When they were sad, it was their sadness and the wilderness. And in reading some of what they wrote, they chronicled the various temptations of life, which made me think even more about what Jesus must have experienced in the wilderness. The loneliness, the fatigue, the hunger, the thirst, the doubts. In a place people saw as the most dangerous place around.

But of all the temptations, hunger, thirst, fatigue, these weren’t the greatest according to the desert dwellers. The greatest was another, called “Acedia.” Indifference. They called it the noonday demon- somewhere between the beginning and end you just lose interest altogether. As one New York Times writer noted this feeling “is not a relic of the fourth century or a hang-up of some weird Christian monks but also a modern force that easily attaches” to us.   With the overburdened schedules. While we seem so busy, as we do more, we commit less and less. Think of the ways we allow our “schedule” to alter our living.

As it turns out, Pope Francis, in this year’s Lenten address spoke to this very thing-perhaps the greatest temptation of our age: “Indifference to our neighbor and to God also represents a real temptation for us Christians. Each year during Lent we need to hear once more the voice of the prophets who cry out and trouble our conscience.” Because of our networks and distractions, he described the phenomenon he calls the globalization of indifference, Francis writes that “whenever our interior life becomes caught up in its own interests and concerns, there is no longer room for others, no place for the poor. God’s voice is no longer heard, the quiet joy of his love is no longer felt, and the desire to do good fades.”



He continues that, “We end up being incapable of feeling compassion at the outcry of the poor, weeping for other people’s pain, and feeling a need to help them, as though all this were someone else’s responsibility and not our own.” And maybe we even convince ourselves that God is pretty indifferent too. After all, why are there so many struggles and troubles? It reminds me a of cartoon series “Coffee with Jesus” where Jesus is having coffee with a woman who asks why there are so many destructive things happening in the world, and Jesus, coffee cup in hand smirks and replies, “I was going to ask you the same question.”

Indifference is a temptation. The forces of evil are counting upon our belief that nothing will really change.

But the gospel is that Jesus comes to challenge such a world. God has ripped apart the heavens. The Spirit descends and enters. The gospel breaks in with life altering promise!

This is amazingly good news in all our places that seem that the world can’t change or wilderness exists. Since God has invaded and altered the world- it’s not the world we think we see. There is difference. Not indifference. When we turn away from indifference, when we fast from it, then we can feast on God’s love.
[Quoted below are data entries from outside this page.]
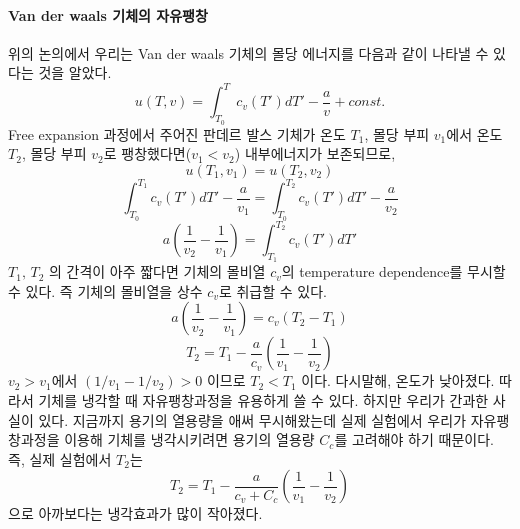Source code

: \documentclass[a4paper,12pt]{article}
\begin{document}
\paragraph{Van der waals 기체의 자유팽창} 위의 논의에서 우리는 Van der waals 기체의 몰당 에너지를 다음과 같이 나타낼 수 있다는 것을 알았다.
$$u(T,v)=\int_{T_0}^{T}c_v(T')dT'-\frac{a}{v}+const.$$
Free expansion 과정에서 주어진 판데르 발스 기체가 온도 $T_1$, 몰당 부피 $v_1$에서 온도 $T_2$, 몰당 부피 $v_2$로 팽창했다면($v_1<v_2$) 내부에너지가 보존되므로,
$$u(T_1,v_1)=u(T_2,v_2)$$
$$\int_{T_0}^{T_1}c_v(T')dT'-\frac{a}{v_1}=\int_{T_0}^{T_2}c_v(T')dT'-\frac{a}{v_2}$$
$$a\left(\frac{1}{v_2}-\frac{1}{v_1} \right)=\int_{T_1}^{T_2}c_v(T')dT' $$
$T_1,\,T_2$ 의 간격이 아주 짧다면 기체의 몰비열 $c_v$의 temperature dependence를 무시할 수 있다. 즉 기체의 몰비열을 상수 $c_v$로 취급할 수 있다.
$$a\left(\frac{1}{v_2}-\frac{1}{v_1} \right)=c_v(T_2-T_1) $$
$$T_2=T_1-\frac{a}{c_v}\left(\frac{1}{v_1}-\frac{1}{v_2} \right) $$
$v_2>v_1$에서 $(1/v_1-1/v_2)>0$ 이므로 $T_2<T_1$ 이다. 다시말해, 온도가 낮아졌다. 따라서 기체를 냉각할 때 자유팽창과정을 유용하게 쓸 수 있다. 하지만 우리가 간과한 사실이 있다. 지금까지 용기의 열용량을 애써 무시해왔는데 실제 실험에서 우리가 자유팽창과정을 이용해 기체를 냉각시키려면 용기의 열용량 $C_c$를 고려해야 하기 때문이다. 즉, 실제 실험에서 $T_2$는 
$$T_2=T_1-\frac{a}{c_v+C_c}\left(\frac{1}{v_1}-\frac{1}{v_2} \right) $$ 
으로 아까보다는 냉각효과가 많이 작아졌다.
\end{document}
Now all battles with evil are altered-the game is changed because God is present. And it comes back to baptism- where we hear we become part of God’s family and mission. And it’s about more than just assuring our salvation as in eternity with God some day. Luther taught that baptism is necessary for salvation- this we believe. What about those not baptized? Will they be saved some day? Is that the only way God will save people? As important for this life I believe, is that baptism is necessary for salvation in this life- that every day we know life, share community and healing, and forgiveness and know we don’t stand alone. God is present and providing and redefining. And today Karlie, who is up here being absolutely adorable, enters this life- baptism is a life changing journey with God.

This weekend some of our youth, years beyond their baptism are experiencing this. They are at Youth Quake and the theme is ReDefine. Being followers of Jesus redefines and alters us- who we think we are and what we can do. This is the change in our conscience we hear of in 1 Peter.  We are changed and given the gift and challenge of serving others. No matter how young we are- no matter who we are. This weekend the youth are packing food for the hungry.
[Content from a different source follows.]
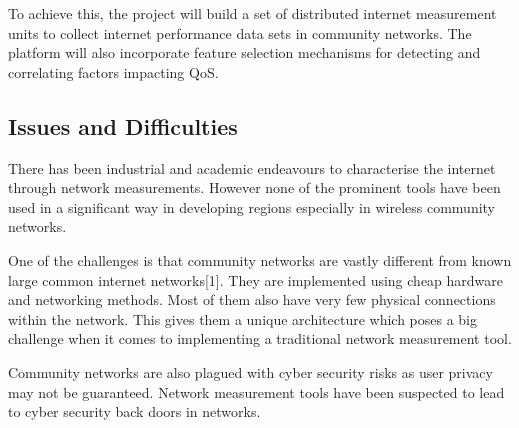 To achieve this, the project will build a set of distributed internet measurement units to collect internet performance data sets in community networks. The platform will also incorporate feature selection mechanisms for detecting and correlating factors impacting QoS.

\subsection{Issues and Difficulties}
There has been industrial and academic endeavours to characterise the internet through network measurements. However none of the prominent tools have been used in a significant way in developing regions especially in wireless community networks.

One of the challenges is that community networks are vastly different from known large common internet networks[1]. They are implemented using cheap hardware and networking methods. Most of them also have very few physical connections within the network. This gives them a unique architecture which poses a big challenge when it comes to implementing a traditional network measurement tool.

Community networks are also plagued with cyber security risks as user privacy may not be guaranteed. Network measurement tools have been suspected to lead to cyber security back doors in networks.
And here we are collecting for Baskets of Promise. These things challenge the world as it seems. Even in something as small as the soap we gather. Because when you are in a wilderness like a refugee camp, a simple bar of soap reminds you that you are human and you are not alone, you are loved.

This is what we can share, living out our baptism as not just once and done- but continually being reshaped in the story that God is here. And in us. This overcomes evil and that great temptation- the myth that tells us God isn’t really present and so we don’t need to care either. It’s exposed. Even in the most challenging place, even when God seems silent, without any doubt, God is present in it all.
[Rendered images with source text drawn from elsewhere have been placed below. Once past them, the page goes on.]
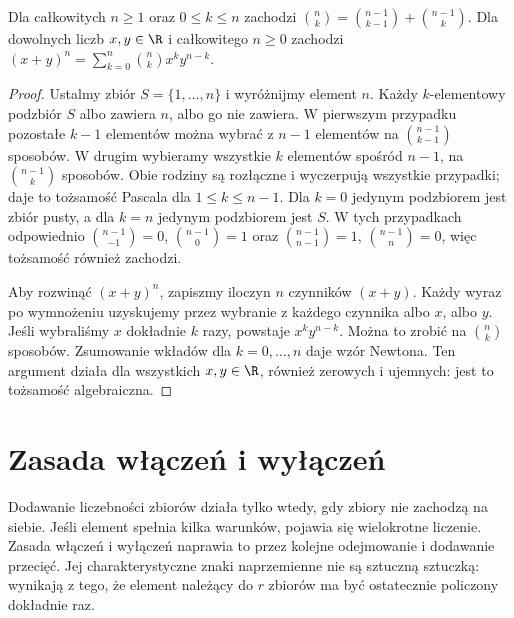 \begin{stwierdzenie}
Dla całkowitych $n\geq1$ oraz $0\leq k\leq n$ zachodzi
$\binom nk=\binom{n-1}{k-1}+\binom{n-1}k$. Dla dowolnych liczb
$x,y\in\R$ i całkowitego $n\geq0$ zachodzi
$(x+y)^n=\sum_{k=0}^n\binom nk x^k y^{n-k}$.
\end{stwierdzenie}
\begin{proof}
Ustalmy zbiór $S=\{1,\ldots,n\}$ i wyróżnijmy element
$n$. Każdy $k$-elementowy podzbiór $S$ albo zawiera $n$,
albo go nie zawiera. W pierwszym przypadku pozostałe
$k-1$ elementów można wybrać z $n-1$ elementów na
$\binom{n-1}{k-1}$ sposobów. W drugim wybieramy wszystkie
$k$ elementów spośród $n-1$, na $\binom{n-1}{k}$
sposobów. Obie rodziny są rozłączne i wyczerpują wszystkie
przypadki; daje to tożsamość Pascala dla $1\leq k\leq n-1$.
Dla $k=0$ jedynym podzbiorem jest zbiór pusty, a dla $k=n$
jedynym podzbiorem jest $S$. W tych przypadkach odpowiednio
$\binom{n-1}{-1}=0$, $\binom{n-1}{0}=1$ oraz
$\binom{n-1}{n-1}=1$, $\binom{n-1}{n}=0$, więc tożsamość
również zachodzi.

Aby rozwinąć $(x+y)^n$, zapiszmy iloczyn $n$ czynników
$(x+y)$. Każdy wyraz po wymnożeniu uzyskujemy przez
wybranie z każdego czynnika albo $x$, albo $y$.
Jeśli wybraliśmy $x$ dokładnie $k$ razy, powstaje
$x^ky^{n-k}$. Można to zrobić na $\binom nk$ sposobów.
Zsumowanie wkładów dla $k=0,\ldots,n$ daje wzór Newtona.
Ten argument działa dla wszystkich $x,y\in\R$, również
zerowych i ujemnych: jest to tożsamość algebraiczna.
\end{proof}

\section{Zasada włączeń i wyłączeń}
Dodawanie liczebności zbiorów działa tylko wtedy, gdy zbiory
nie zachodzą na siebie. Jeśli element spełnia kilka warunków,
pojawia się wielokrotne liczenie. Zasada włączeń i wyłączeń
naprawia to przez kolejne odejmowanie i dodawanie przecięć.
Jej charakterystyczne znaki naprzemienne nie są sztuczną sztuczką:
wynikają z tego, że element należący do $r$ zbiorów ma być
ostatecznie policzony dokładnie raz.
So here’s the thing- may we continue to be redefined by this God and in how we respond to the challenges, and may we resist the urge to sacrifice the promises of community in Christ. Let’s bust the myth.

Thursday, February 19, 2015

Promise in the Dust


Today, as a part of beginning this Lenten season, I took a picture. Each day in Lent, I will be taking a picture that coincides with a word from Scripture during the Lenten season and then contemplate where that picture takes you in connection with the story of Scripture and our lives. Everyday taking a picture and posting it to #lent2015. Appropriately enough, today’s prompt was “dust” and as you might imagine most of the pictures I saw posted to Facebook, Pinterest, and Instagram were of the ashes we’re wearing tonight. I decided to take a picture that was not the expected. I could just take a picture of the dust of the ashes, but I was looking for something more connected to me than that. Something that spoke of our daily existence and what it comes down to. I ended up instead, taking a picture of dryer lint.

And you know, if you stop and think about it, dryer lint tells a story- it not only tells what you were wearing and using, but where we have been. It tells of our living, reacting and responding. Look closely enough and it tells our struggles and failures, frustrations and heartaches. And it tells our joys and hopes and dreams pursued.

And especially with children, that dust came complete with the occasional partial Kleenex, candy wrapper, loose change or ticket stub interspersed. Each representing the sadnesses, celebrations, losses and triumphs of a life.

Perhaps that little label “Clean after each cycle” reminds us that dustiness is our reality but God longs for us to start anew. Dustiness is what we all share.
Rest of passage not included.